His last big trip was through Quebec, New Brunswick, and Nova Scotia in summer 2007 where we managed to go and climb some of the mountains in the Bridgetown Nova Scotia area where we own some land.

As time went on, he was plagued by the ravages of time and had several operations for various things, including removal of large lumps, etc. In early 2008 his hips started troubling him and he started to have difficulty walking. He still participated in gentle hikes and lots of canoe trips around Ontario as it was easy, low-impact work.

On Thursday, October 23rd Lupis was going for a hike in WoodEnd conservation area and had difficulty breathing, and started throwing up, and could not walk. We aborted the hike and he had difficulty breathing throughout the night.

On Friday, October 24th, 2008 we took him to the Martindale Animal Clinic at 08:30hrs where they weighed him in and again he vomited on the scale. They rushed him into the back room to find that part of his throat muscles had spasmed and collapsed. He was unable to survive without a breathing tube, and had fluid on his lungs.

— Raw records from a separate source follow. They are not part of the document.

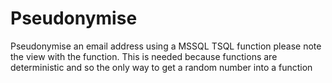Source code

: # Pseudonymise
Pseudonymise an email address using a MSSQL TSQL function please note the view with the function. This is needed because functions are deterministic and so the only way to get a random number into a function
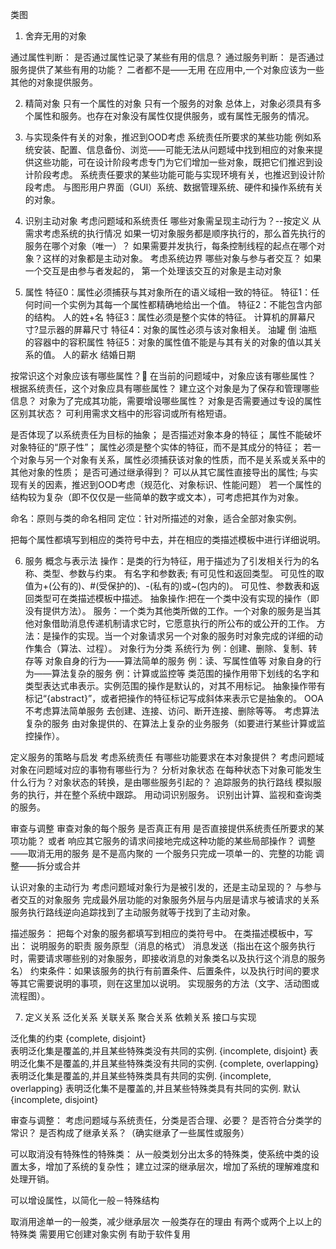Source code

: 类图
1. 舍弃无用的对象

通过属性判断：
是否通过属性记录了某些有用的信息？
通过服务判断：
是否通过服务提供了某些有用的功能？
二者都不是——无用
在应用中,一个对象应该为一些其他的对象提供服务。

2. 精简对象
只有一个属性的对象
只有一个服务的对象
总体上，对象必须具有多个属性和服务。也存在对象没有属性仅提供服务，或有属性无服务的情况。

3. 与实现条件有关的对象，推迟到OOD考虑
系统责任所要求的某些功能
例如系统安装、配置、信息备份、浏览——可能无法从问题域中找到相应的对象来提供这些功能，可在设计阶段考虑专门为它们增加一些对象，既把它们推迟到设计阶段考虑。
系统责任要求的某些功能可能与实现环境有关，也推迟到设计阶段考虑。
与图形用户界面（GUI）系统、数据管理系统、硬件和操作系统有关的对象。

4. 识别主动对象
考虑问题域和系统责任
哪些对象需呈现主动行为？--按定义
从需求考虑系统的执行情况
如果一切对象服务都是顺序执行的，那么首先执行的服务在哪个对象（唯一）？
如果需要并发执行，每条控制线程的起点在哪个对象？这样的对象都是主动对象。
考虑系统边界
哪些对象与参与者交互？
如果一个交互是由参与者发起的，
第一个处理该交互的对象是主动对象

5. 属性
特征0：属性必须捕获与其对象所在的语义域相一致的特征。
特征1：任何时间一个实例为其每一个属性都精确地给出一个值。
特征2：不能包含内部的结构。
人的姓+名
特征3：属性必须是整个实体的特征。
计算机的屏幕尺寸?显示器的屏幕尺寸
特征4：对象的属性必须与该对象相关。
油罐 倒 油瓶 的容器中的容积属性
特征5：对象的属性值不能是与其有关的对象的值以其关系的值。
人的薪水 结婚日期

按常识这个对象应该有哪些属性？􀂾
在当前的问题域中，对象应该有哪些属性？
根据系统责任，这个对象应具有哪些属性？
建立这个对象是为了保存和管理哪些信息？
对象为了完成其功能，需要增设哪些属性？
对象是否需要通过专设的属性区别其状态？
可利用需求文档中的形容词或所有格短语。

是否体现了以系统责任为目标的抽象；
是否描述对象本身的特征；
属性不能破坏对象特征的“原子性”；
属性必须是整个实体的特征，而不是其成分的特征；
若一个对象与另一个对象有关系，属性必须捕获该对象的性质，而不是关系或关系中的其他对象的性质；
是否可通过继承得到？
可以从其它属性直接导出的属性;
与实现有关的因素，推迟到OOD考虑（规范化、对象标识、性能问题）
若一个属性的结构较为复杂（即不仅仅是一些简单的数字或文本），可考虑把其作为对象。

命名：原则与类的命名相同
定位：针对所描述的对象，适合全部对象实例。

把每个属性都填写到相应的类符号中去，并在相应的类描述模板中进行详细说明。


6. 服务
概念与表示法
操作：是类的行为特征，用于描述为了引发相关行为的名称、类型、参数与约束。
有名字和参数表; 有可见性和返回类型。
可见性的取值为+(公有的)、#(受保护的)、-(私有的)或~(包内的)。
可见性、参数表和返回类型可在类描述模板中描述。
抽象操作:把在一个类中没有实现的操作（即没有提供方法）。
服务：一个类为其他类所做的工作。一个对象的服务是当其他对象借助消息传递机制请求它时，它愿意执行的所公布的或公开的工作。
方法：是操作的实现。当一个对象请求另一个对象的服务时对象完成的详细的动作集合（算法、过程）。
对象行为分类
系统行为
例：创建、删除、复制、转存等
对象自身的行为——算法简单的服务
例：读、写属性值等
对象自身的行为——算法复杂的服务
例：计算或监控等
类范围的操作用带下划线的名字和类型表达式串表示。实例范围的操作是默认的，对其不用标记。
抽象操作带有标记“{abstract}”，或者把操作的特征标记写成斜体来表示它是抽象的。
OOA不考虑算法简单服务
去创建、连接、访问、断开连接、删除等等。
考虑算法复杂的服务
由对象提供的、在算法上复杂的业务服务（如要进行某些计算或监控操作）。

定义服务的策略与启发
考虑系统责任
有哪些功能要求在本对象提供？
考虑问题域
对象在问题域对应的事物有哪些行为？
分析对象状态
在每种状态下对象可能发生什么行为？对象状态的转换，是由哪些服务引起的？
追踪服务的执行路线
模拟服务的执行，并在整个系统中跟踪。
用动词识别服务。
识别出计算、监视和查询类的服务。

审查与调整
审查对象的每个服务
是否真正有用
是否直接提供系统责任所要求的某项功能？
或者
响应其它服务的请求间接地完成这种功能的某些局部操作？
调整——取消无用的服务
是不是高内聚的
一个服务只完成一项单一的、完整的功能
调整——拆分或合并

认识对象的主动行为
考虑问题域对象行为是被引发的，还是主动呈现的？
与参与者交互的对象服务
完成最外层功能的对象服务外层与内层是请求与被请求的关系
服务执行路线逆向追踪找到了主动服务就等于找到了主动对象。

描述服务：
把每个对象的服务都填写到相应的类符号中。
在类描述模板中，写出：
说明服务的职责
服务原型（消息的格式）
消息发送（指出在这个服务执行时，需要请求哪些别的对象服务，即接收消息的对象类名以及执行这个消息的服务名）
约束条件：如果该服务的执行有前置条件、后置条件，以及执行时间的要求等其它需要说明的事项，则在这里加以说明。
实现服务的方法（文字、活动图或流程图）。


7. 定义关系
泛化关系
关联关系
聚合关系
依赖关系
接口与实现

泛化集的约束
{complete, disjoint}  
表明泛化集是覆盖的,并且某些特殊类没有共同的实例.
{incomplete, disjoint} 
表明泛化集不是覆盖的,并且某些特殊类没有共同的实例.
{complete, overlapping} 
表明泛化集是覆盖的,并且某些特殊类具有共同的实例.
{incomplete, overlapping} 
表明泛化集不是覆盖的,并且某些特殊类具有共同的实例.
 默认 {incomplete, disjoint}

审查与调整：
考虑问题域与系统责任，分类是否合理、必要？
是否符合分类学的常识？
是否构成了继承关系？（确实继承了一些属性或服务）

可以取消没有特殊性的特殊类：
从一般类划分出太多的特殊类，使系统中类的设置太多，增加了系统的复杂性；
建立过深的继承层次，增加了系统的理解难度和处理开销。

可以增设属性，以简化一般－特殊结构

取消用途单一的一般类，减少继承层次
一般类存在的理由
有两个或两个上以上的特殊类
需要用它创建对象实例
有助于软件复用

The university of Guelph could have performed an operation on him which would have repaired the muscles in his throat, however he would have to have a tracheotomy and be transported from St. Catharines to Guelph unconscious. The doctors at the university felt that with his age, he may not have survived the operation, and it would simply "buy some time" before other complications caused the inevitable. No amount of money or operations could save him at this point.

On Friday, October 24th, 2008 at 13:40est it was with a heavy heart we decided to have the throat tube removed, and Lupis passed from this life peacefully while being held by myself and Tori.

It happened so fast. One day our happy-go-lucky and long-time companion was as healthy as ever, and within 24hrs he had succumbed to his affliction and passed away in our arms.

Lupis was my friend, loyal companion and confidant for almost 15 years. His memories will be treasured and he will be deeply missed by everyone whose life he touched. He will be cremated and his ashes returned in an urn, to stay with us for the years to come.